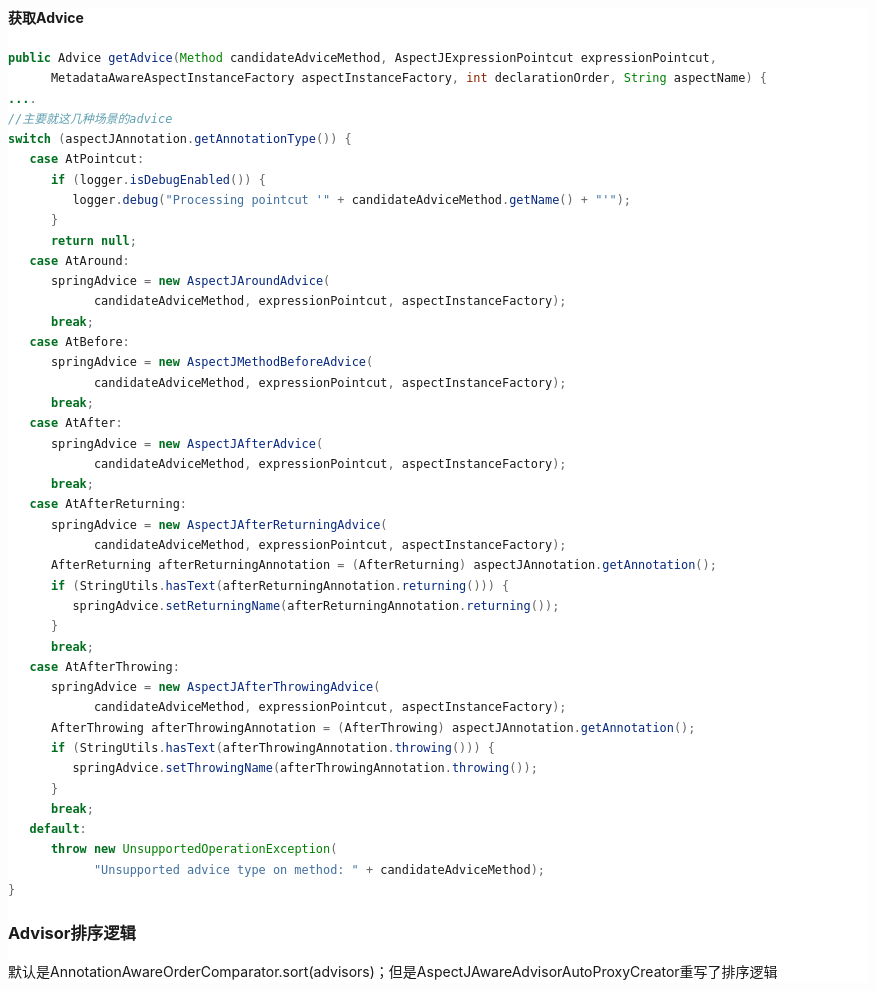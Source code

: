 #### 获取Advice

```java
public Advice getAdvice(Method candidateAdviceMethod, AspectJExpressionPointcut expressionPointcut,
      MetadataAwareAspectInstanceFactory aspectInstanceFactory, int declarationOrder, String aspectName) {
....
//主要就这几种场景的advice
switch (aspectJAnnotation.getAnnotationType()) {
   case AtPointcut:
      if (logger.isDebugEnabled()) {
         logger.debug("Processing pointcut '" + candidateAdviceMethod.getName() + "'");
      }
      return null;
   case AtAround:
      springAdvice = new AspectJAroundAdvice(
            candidateAdviceMethod, expressionPointcut, aspectInstanceFactory);
      break;
   case AtBefore:
      springAdvice = new AspectJMethodBeforeAdvice(
            candidateAdviceMethod, expressionPointcut, aspectInstanceFactory);
      break;
   case AtAfter:
      springAdvice = new AspectJAfterAdvice(
            candidateAdviceMethod, expressionPointcut, aspectInstanceFactory);
      break;
   case AtAfterReturning:
      springAdvice = new AspectJAfterReturningAdvice(
            candidateAdviceMethod, expressionPointcut, aspectInstanceFactory);
      AfterReturning afterReturningAnnotation = (AfterReturning) aspectJAnnotation.getAnnotation();
      if (StringUtils.hasText(afterReturningAnnotation.returning())) {
         springAdvice.setReturningName(afterReturningAnnotation.returning());
      }
      break;
   case AtAfterThrowing:
      springAdvice = new AspectJAfterThrowingAdvice(
            candidateAdviceMethod, expressionPointcut, aspectInstanceFactory);
      AfterThrowing afterThrowingAnnotation = (AfterThrowing) aspectJAnnotation.getAnnotation();
      if (StringUtils.hasText(afterThrowingAnnotation.throwing())) {
         springAdvice.setThrowingName(afterThrowingAnnotation.throwing());
      }
      break;
   default:
      throw new UnsupportedOperationException(
            "Unsupported advice type on method: " + candidateAdviceMethod);
}
```

### Advisor排序逻辑

默认是AnnotationAwareOrderComparator.sort(advisors)；但是AspectJAwareAdvisorAutoProxyCreator重写了排序逻辑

## Problem to solve
Please write out all the entries above again exactly as they appear, skipping any images.

## Response below
Source code

: #### 获取Advice

```java
public Advice getAdvice(Method candidateAdviceMethod, AspectJExpressionPointcut expressionPointcut,
      MetadataAwareAspectInstanceFactory aspectInstanceFactory, int declarationOrder, String aspectName) {
....
//主要就这几种场景的advice
switch (aspectJAnnotation.getAnnotationType()) {
   case AtPointcut:
      if (logger.isDebugEnabled()) {
         logger.debug("Processing pointcut '" + candidateAdviceMethod.getName() + "'");
      }
      return null;
   case AtAround:
      springAdvice = new AspectJAroundAdvice(
            candidateAdviceMethod, expressionPointcut, aspectInstanceFactory);
      break;
   case AtBefore:
      springAdvice = new AspectJMethodBeforeAdvice(
            candidateAdviceMethod, expressionPointcut, aspectInstanceFactory);
      break;
   case AtAfter:
      springAdvice = new AspectJAfterAdvice(
            candidateAdviceMethod, expressionPointcut, aspectInstanceFactory);
      break;
   case AtAfterReturning:
      springAdvice = new AspectJAfterReturningAdvice(
            candidateAdviceMethod, expressionPointcut, aspectInstanceFactory);
      AfterReturning afterReturningAnnotation = (AfterReturning) aspectJAnnotation.getAnnotation();
      if (StringUtils.hasText(afterReturningAnnotation.returning())) {
         springAdvice.setReturningName(afterReturningAnnotation.returning());
      }
      break;
   case AtAfterThrowing:
      springAdvice = new AspectJAfterThrowingAdvice(
            candidateAdviceMethod, expressionPointcut, aspectInstanceFactory);
      AfterThrowing afterThrowingAnnotation = (AfterThrowing) aspectJAnnotation.getAnnotation();
      if (StringUtils.hasText(afterThrowingAnnotation.throwing())) {
         springAdvice.setThrowingName(afterThrowingAnnotation.throwing());
      }
      break;
   default:
      throw new UnsupportedOperationException(
            "Unsupported advice type on method: " + candidateAdviceMethod);
}
```

### Advisor排序逻辑

默认是AnnotationAwareOrderComparator.sort(advisors)；但是AspectJAwareAdvisorAutoProxyCreator重写了排序逻辑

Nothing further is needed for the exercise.